Applies a user-specified model-fitting function to each element of a list-column of datasets in .data, fitting models in parallel with a progress bar, and returns the original data frame with a new model column containing the fitted models.

Usage

fit_models(
  .data,
  .x,
  .f,
  packages = NULL,
  n_cores = parallel::detectCores() - 1
)

Arguments

.data: A data frame containing a list-column of datasets to which the model function will be applied.
.x: Unquoted column name of the list-column containing the datasets.
.f: A function or formula to apply to each dataset to fit the desired model (e.g., ~ lm(y ~ x, data = .) or ~ lme4::lmer(y ~ x + (x | group), data = .)).
packages: A character vector of package names to load on each parallel worker, if your model-fitting function requires additional packages. Defaults to NULL.
n_cores: Number of cores to use for parallel processing. Defaults to parallel::detectCores() - 1.

Value

The original .data data frame with an additional model column containing the fitted model objects returned by .f.

Details

This function is intended for use in simulation pipelines where multiple datasets are generated (e.g., via simulate_datasets()), and models need to be fitted to each dataset efficiently in parallel.

It uses pbapply::pblapply() to provide a progress bar during model fitting, and parallel::makeCluster() for multi-core processing.

Packages specified in packages will be loaded on each worker to ensure model-fitting functions that depend on those packages work correctly in parallel.

Examples

library(dplyr)
#> Error in library(dplyr): there is no package called ‘dplyr’
library(purrr)
library(lme4)
#> Error in library(lme4): there is no package called ‘lme4’

# Create example grouped datasets for mixed models
datasets <- tibble(
  id = 1:5,
  data = map(1:5, ~ {
    df <- sleepstudy[sample(nrow(sleepstudy), 50, replace = TRUE), ]
    df$Subject <- factor(df$Subject)
    df
  })
)
#> Error in tibble(id = 1:5, data = map(1:5, ~{    df <- sleepstudy[sample(nrow(sleepstudy), 50, replace = TRUE),         ]    df$Subject <- factor(df$Subject)    df})): could not find function "tibble"

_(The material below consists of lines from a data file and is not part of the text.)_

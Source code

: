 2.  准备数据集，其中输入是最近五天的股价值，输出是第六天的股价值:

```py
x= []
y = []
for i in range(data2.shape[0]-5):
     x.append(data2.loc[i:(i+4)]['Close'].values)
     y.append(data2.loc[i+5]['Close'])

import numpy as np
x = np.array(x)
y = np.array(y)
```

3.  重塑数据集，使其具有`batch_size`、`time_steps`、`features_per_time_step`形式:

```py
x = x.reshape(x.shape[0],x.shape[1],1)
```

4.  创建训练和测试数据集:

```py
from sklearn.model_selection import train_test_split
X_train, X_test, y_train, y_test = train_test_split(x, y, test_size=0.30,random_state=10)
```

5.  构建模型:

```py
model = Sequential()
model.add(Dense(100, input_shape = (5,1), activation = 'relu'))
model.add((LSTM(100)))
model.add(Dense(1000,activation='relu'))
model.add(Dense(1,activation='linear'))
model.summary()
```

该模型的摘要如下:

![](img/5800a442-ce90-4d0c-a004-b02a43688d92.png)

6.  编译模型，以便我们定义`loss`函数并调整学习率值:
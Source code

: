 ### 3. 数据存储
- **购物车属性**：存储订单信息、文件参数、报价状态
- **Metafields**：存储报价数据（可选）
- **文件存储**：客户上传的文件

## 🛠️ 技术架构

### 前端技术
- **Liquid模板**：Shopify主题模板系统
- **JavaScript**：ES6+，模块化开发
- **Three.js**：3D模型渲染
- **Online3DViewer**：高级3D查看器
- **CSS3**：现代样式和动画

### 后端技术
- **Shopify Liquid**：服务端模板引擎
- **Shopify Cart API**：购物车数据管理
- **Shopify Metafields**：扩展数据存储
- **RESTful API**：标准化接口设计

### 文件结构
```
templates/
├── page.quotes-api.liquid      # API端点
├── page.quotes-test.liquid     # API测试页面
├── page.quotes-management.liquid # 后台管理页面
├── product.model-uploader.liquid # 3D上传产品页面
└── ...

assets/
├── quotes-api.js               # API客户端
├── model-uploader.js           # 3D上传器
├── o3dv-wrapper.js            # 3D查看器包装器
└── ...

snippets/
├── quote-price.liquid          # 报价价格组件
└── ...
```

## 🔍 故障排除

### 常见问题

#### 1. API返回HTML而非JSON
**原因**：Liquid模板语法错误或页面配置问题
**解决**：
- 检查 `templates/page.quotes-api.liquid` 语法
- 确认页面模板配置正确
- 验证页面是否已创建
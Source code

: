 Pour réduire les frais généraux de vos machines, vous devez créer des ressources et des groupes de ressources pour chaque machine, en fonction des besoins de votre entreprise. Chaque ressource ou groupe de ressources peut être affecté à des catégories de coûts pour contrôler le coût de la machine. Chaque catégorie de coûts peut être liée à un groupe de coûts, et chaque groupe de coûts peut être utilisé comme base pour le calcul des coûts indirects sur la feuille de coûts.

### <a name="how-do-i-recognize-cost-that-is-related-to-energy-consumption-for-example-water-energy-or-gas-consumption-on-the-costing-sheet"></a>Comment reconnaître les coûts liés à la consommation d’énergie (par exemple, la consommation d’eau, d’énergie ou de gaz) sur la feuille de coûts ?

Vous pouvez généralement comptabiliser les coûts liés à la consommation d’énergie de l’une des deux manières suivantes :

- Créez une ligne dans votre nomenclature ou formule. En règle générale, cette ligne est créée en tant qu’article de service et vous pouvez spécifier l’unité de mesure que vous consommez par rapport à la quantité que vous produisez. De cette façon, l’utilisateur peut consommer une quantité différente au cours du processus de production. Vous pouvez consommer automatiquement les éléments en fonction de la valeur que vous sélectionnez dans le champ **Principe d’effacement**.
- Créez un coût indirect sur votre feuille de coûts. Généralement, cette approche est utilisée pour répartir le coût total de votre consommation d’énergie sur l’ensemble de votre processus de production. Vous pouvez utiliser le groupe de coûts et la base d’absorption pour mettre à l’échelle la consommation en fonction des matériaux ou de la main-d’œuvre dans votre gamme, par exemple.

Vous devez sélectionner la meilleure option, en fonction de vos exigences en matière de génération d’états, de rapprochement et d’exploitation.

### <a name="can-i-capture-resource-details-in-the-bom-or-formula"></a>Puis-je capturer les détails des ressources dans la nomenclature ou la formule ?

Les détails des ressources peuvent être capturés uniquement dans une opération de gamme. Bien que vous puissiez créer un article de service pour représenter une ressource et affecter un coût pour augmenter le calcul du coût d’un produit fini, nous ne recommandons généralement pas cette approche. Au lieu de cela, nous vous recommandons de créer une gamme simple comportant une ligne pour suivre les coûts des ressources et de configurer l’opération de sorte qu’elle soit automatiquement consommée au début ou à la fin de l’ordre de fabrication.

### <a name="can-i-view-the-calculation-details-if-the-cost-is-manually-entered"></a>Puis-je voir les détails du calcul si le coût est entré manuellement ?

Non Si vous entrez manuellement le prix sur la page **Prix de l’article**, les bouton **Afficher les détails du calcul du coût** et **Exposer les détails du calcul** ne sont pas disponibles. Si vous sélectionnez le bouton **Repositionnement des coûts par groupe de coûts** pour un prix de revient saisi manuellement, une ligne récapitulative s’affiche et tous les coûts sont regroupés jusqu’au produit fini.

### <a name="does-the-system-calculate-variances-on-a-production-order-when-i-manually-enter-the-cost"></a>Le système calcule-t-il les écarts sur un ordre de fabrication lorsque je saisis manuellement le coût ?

# Fit linear mixed models in parallel
fitted_models <- fit_models(
  datasets,
  .x = data,
  .f = ~ lme4::lmer(Reaction ~ Days + (Days | Subject), data = .),
  packages = c("lme4")
)
#> Error: object 'datasets' not found

# Inspect the first fitted mixed model
summary(fitted_models$model[[1]])
#> Error: object 'fitted_models' not found

# Tidy the fitted models using extract_model_results() for further evaluation
extracted <- extract_model_results(fitted_models)
#> Error in loadNamespace(x): there is no package called ‘tidyr’
head(extracted)
#> Error: object 'extracted' not found

# Summarise estimates for 'Days' across simulated fits
extracted |>
  filter(term == "Days") |>
  evaluate_model_results(
    mean_estimate = mean(estimate, na.rm = TRUE),
    sd_estimate = sd(estimate, na.rm = TRUE)
  )
#> Error in loadNamespace(x): there is no package called ‘dplyr’